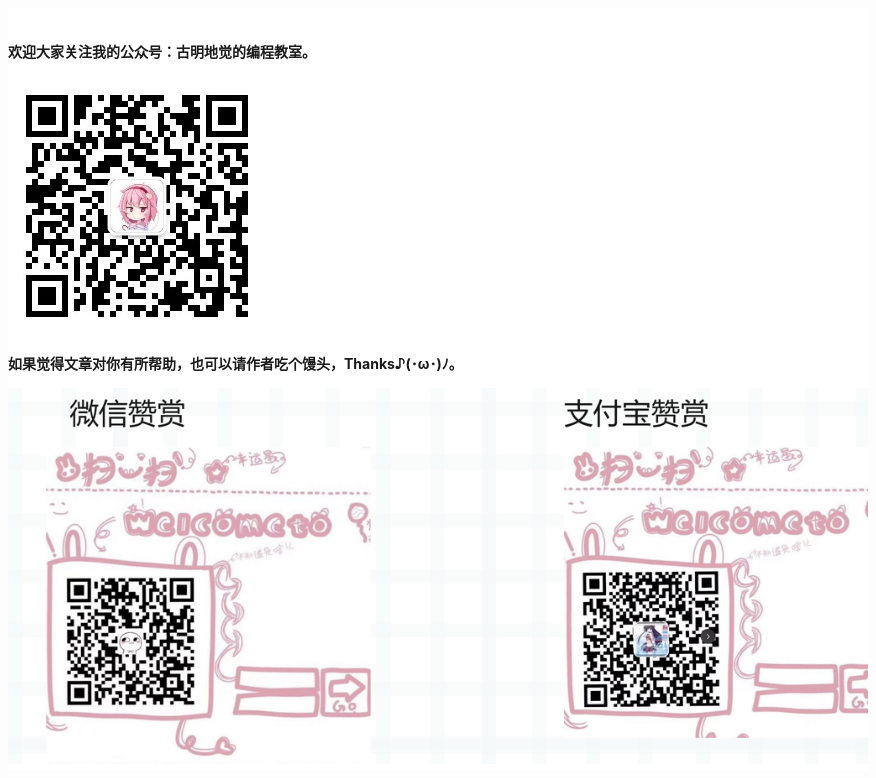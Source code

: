&nbsp;

**欢迎大家关注我的公众号：古明地觉的编程教室。**

![](./images/qrcode_for_gh.jpg)

**如果觉得文章对你有所帮助，也可以请作者吃个馒头，Thanks♪(･ω･)ﾉ。**

![](./images/supports.png)
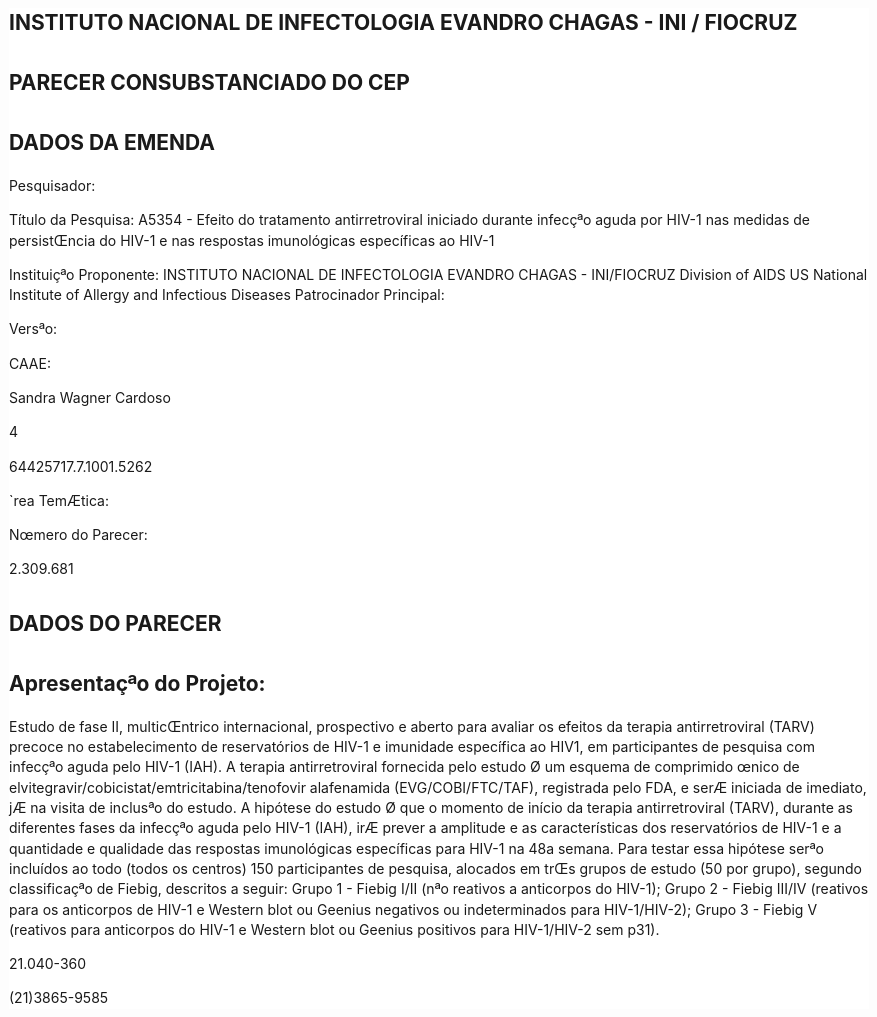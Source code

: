 ## INSTITUTO NACIONAL DE INFECTOLOGIA EVANDRO CHAGAS - INI / FIOCRUZ



## PARECER CONSUBSTANCIADO DO CEP

## DADOS DA EMENDA

Pesquisador:

Título da Pesquisa: A5354 - Efeito do tratamento antirretroviral iniciado durante infecçªo aguda por HIV-1 nas  medidas de persistŒncia do HIV-1 e nas respostas imunológicas específicas ao HIV-1

Instituiçªo Proponente: INSTITUTO NACIONAL DE INFECTOLOGIA EVANDRO CHAGAS - INI/FIOCRUZ Division of AIDS US National Institute of Allergy and Infectious Diseases Patrocinador Principal:

Versªo:

CAAE:

Sandra Wagner Cardoso

4

64425717.7.1001.5262

`rea TemÆtica:

Nœmero do Parecer:

2.309.681

## DADOS DO PARECER

## Apresentaçªo do Projeto:

Estudo de fase II, multicŒntrico internacional, prospectivo e aberto para avaliar os efeitos da terapia antirretroviral (TARV) precoce no estabelecimento de reservatórios de HIV-1 e imunidade específica ao HIV1, em participantes de pesquisa com infecçªo aguda pelo HIV-1 (IAH). A terapia antirretroviral fornecida pelo estudo Ø um esquema de comprimido œnico de elvitegravir/cobicistat/emtricitabina/tenofovir alafenamida (EVG/COBI/FTC/TAF), registrada pelo FDA, e serÆ iniciada de imediato, jÆ na visita de inclusªo do estudo. A hipótese do estudo Ø que o momento de início da terapia antirretroviral (TARV), durante as diferentes fases da infecçªo aguda pelo HIV-1 (IAH), irÆ prever a amplitude e as características dos reservatórios de HIV-1 e a quantidade e qualidade das respostas imunológicas específicas para HIV-1 na 48a semana. Para testar essa hipótese serªo incluídos ao todo (todos os centros) 150 participantes de pesquisa, alocados em trŒs grupos de estudo (50 por grupo), segundo classificaçªo de Fiebig, descritos a seguir: Grupo 1 - Fiebig I/II (nªo reativos a anticorpos do HIV-1); Grupo 2 - Fiebig III/IV (reativos para os anticorpos de HIV-1 e Western blot ou Geenius negativos ou indeterminados para HIV-1/HIV-2); Grupo 3 - Fiebig V (reativos para anticorpos do HIV-1 e Western blot ou Geenius positivos para HIV-1/HIV-2 sem p31).

21.040-360

(21)3865-9585
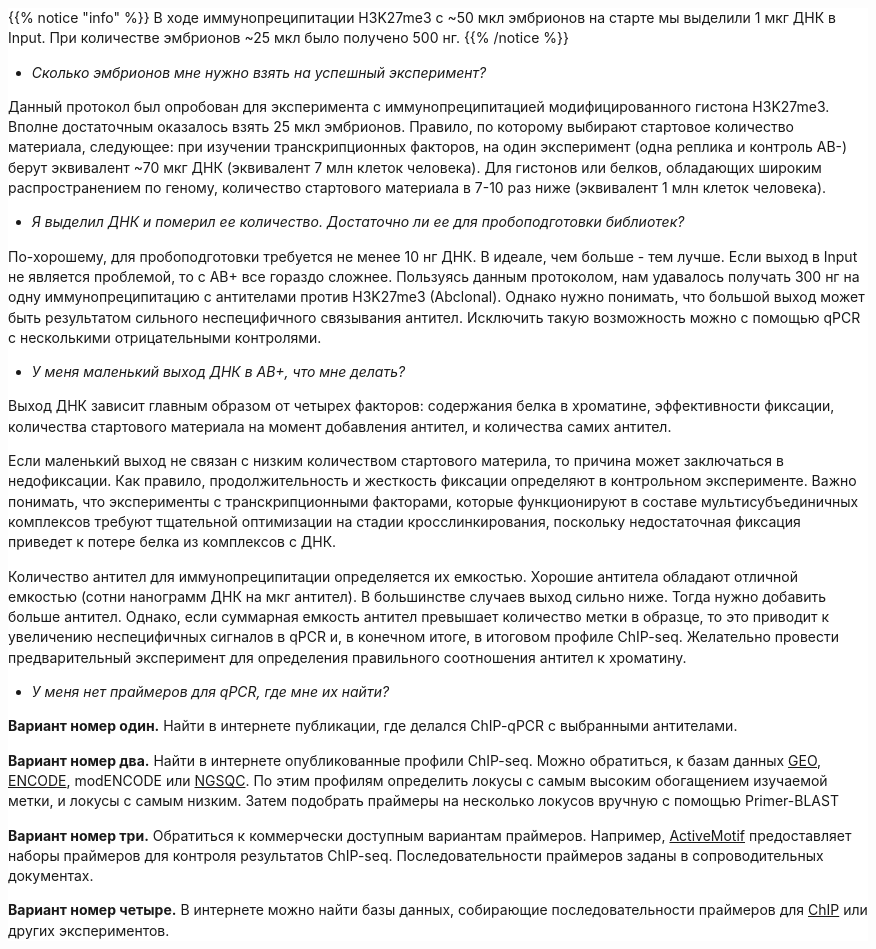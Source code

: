 {{% notice "info" %}}
В ходе иммунопреципитации H3K27me3 с ~50 мкл эмбрионов на старте мы выделили 1 мкг ДНК в Input. При количестве эмбрионов ~25 мкл было получено 500 нг.
{{% /notice %}}

-   *Сколько эмбрионов мне нужно взять на успешный эксперимент?*

Данный протокол был опробован для эксперимента с иммунопреципитацией модифицированного гистона H3K27me3. Вполне достаточным оказалось взять 25 мкл эмбрионов.
Правило, по которому выбирают стартовое количество материала, следующее: при изучении транскрипционных факторов, на один эксперимент (одна реплика и контроль AB-) берут эквивалент \~70 мкг ДНК (эквивалент 7 млн клеток человека). Для гистонов или белков, обладающих широким распространением по геному, количество стартового материала в 7-10 раз ниже (эквивалент 1 млн клеток человека).

-   *Я выделил ДНК и померил ее количество. Достаточно ли ее для пробоподготовки библиотек?*

По-хорошему, для пробоподготовки требуется не менее 10 нг ДНК. В идеале, чем больше - тем лучше. Если выход в Input не является проблемой, то с AB+ все гораздо сложнее. Пользуясь данным протоколом, нам удавалось получать 300 нг на одну иммунопреципитацию с антителами против H3K27me3 (Abclonal). Однако нужно понимать, что большой выход может быть результатом сильного неспецифичного связывания антител. Исключить такую возможность можно с помощью qPCR с несколькими отрицательными контролями.

-   *У меня маленький выход ДНК в AB+, что мне делать?*

Выход ДНК зависит главным образом от четырех факторов: содержания белка в хроматине, эффективности фиксации, количества стартового материала на момент добавления антител, и количества самих антител.

Если маленький выход не связан с низким количеством стартового материла, то причина может заключаться в недофиксации. Как правило, продолжительность и жесткость фиксации определяют в контрольном эксперименте. Важно понимать, что эксперименты с транскрипционными факторами, которые функционируют в составе мультисубъединичных комплексов требуют тщательной оптимизации на стадии кросслинкирования, поскольку недостаточная фиксация приведет к потере белка из комплексов с ДНК.

Количество антител для иммунопреципитации определяется их емкостью. Хорошие антитела обладают отличной емкостью (сотни нанограмм ДНК на мкг антител). В большинстве случаев выход сильно ниже. Тогда нужно добавить больше антител. Однако, если суммарная емкость антител превышает количество метки в образце, то это приводит к увеличению неспецифичных сигналов в qPCR и, в конечном итоге, в итоговом профиле ChIP-seq. Желательно провести предварительный эксперимент для определения правильного соотношения антител к хроматину.

-   *У меня нет праймеров для qPCR, где мне их найти?*

**Вариант номер один.** Найти в интернете публикации, где делался ChIP-qPCR с выбранными антителами.

**Вариант номер два.** Найти в интернете опубликованные профили ChIP-seq. Можно обратиться, к базам данных [GEO](https://www.ncbi.nlm.nih.gov/geo/), [ENCODE](https://www.encodeproject.org/), modENCODE или [NGSQC](https://ngsqc.org/navi/index.php). По этим профилям определить локусы с самым высоким обогащением изучаемой метки, и локусы с самым низким. Затем подобрать праймеры на несколько локусов вручную с помощью Primer-BLAST

**Вариант номер три.** Обратиться к коммерчески доступным вариантам праймеров. Например, [ActiveMotif](https://www.activemotif.com/catalog/763/chip-control-qpcr-primer-sets) предоставляет наборы праймеров для контроля результатов ChIP-seq. Последовательности праймеров заданы в сопроводительных документах.

**Вариант номер четыре.** В интернете можно найти базы данных, собирающие последовательности праймеров для [ChIP](https://doi.org/10.1093/nar/gky813) или других экспериментов.
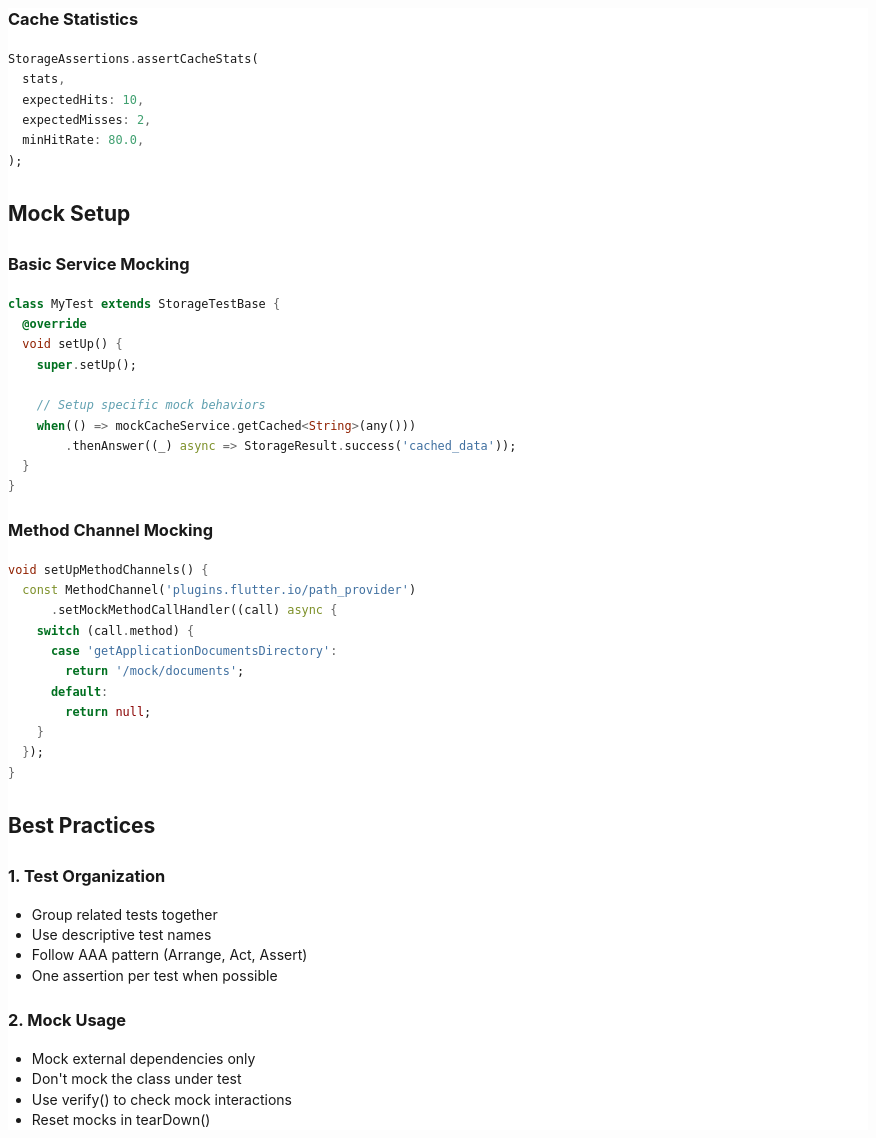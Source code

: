### Cache Statistics
```dart
StorageAssertions.assertCacheStats(
  stats,
  expectedHits: 10,
  expectedMisses: 2,
  minHitRate: 80.0,
);
```

## Mock Setup

### Basic Service Mocking
```dart
class MyTest extends StorageTestBase {
  @override
  void setUp() {
    super.setUp();
    
    // Setup specific mock behaviors
    when(() => mockCacheService.getCached<String>(any()))
        .thenAnswer((_) async => StorageResult.success('cached_data'));
  }
}
```

### Method Channel Mocking
```dart
void setUpMethodChannels() {
  const MethodChannel('plugins.flutter.io/path_provider')
      .setMockMethodCallHandler((call) async {
    switch (call.method) {
      case 'getApplicationDocumentsDirectory':
        return '/mock/documents';
      default:
        return null;
    }
  });
}
```

## Best Practices

### 1. Test Organization
- Group related tests together
- Use descriptive test names
- Follow AAA pattern (Arrange, Act, Assert)
- One assertion per test when possible

### 2. Mock Usage
- Mock external dependencies only
- Don't mock the class under test
- Use verify() to check mock interactions
- Reset mocks in tearDown()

* * * * *

■ **WHAT YOU NEED TO DO**:
From the line that contains "## Mock Setup" down to the last line of the listing above, repeat each line exactly, and include nothing else.

■ **RESPONSE**:
## Mock Setup

### Basic Service Mocking
```dart
class MyTest extends StorageTestBase {
  @override
  void setUp() {
    super.setUp();
    
    // Setup specific mock behaviors
    when(() => mockCacheService.getCached<String>(any()))
        .thenAnswer((_) async => StorageResult.success('cached_data'));
  }
}
```

### Method Channel Mocking
```dart
void setUpMethodChannels() {
  const MethodChannel('plugins.flutter.io/path_provider')
      .setMockMethodCallHandler((call) async {
    switch (call.method) {
      case 'getApplicationDocumentsDirectory':
        return '/mock/documents';
      default:
        return null;
    }
  });
}
```

## Best Practices

### 1. Test Organization
- Group related tests together
- Use descriptive test names
- Follow AAA pattern (Arrange, Act, Assert)
- One assertion per test when possible

### 2. Mock Usage
- Mock external dependencies only
- Don't mock the class under test
- Use verify() to check mock interactions
- Reset mocks in tearDown()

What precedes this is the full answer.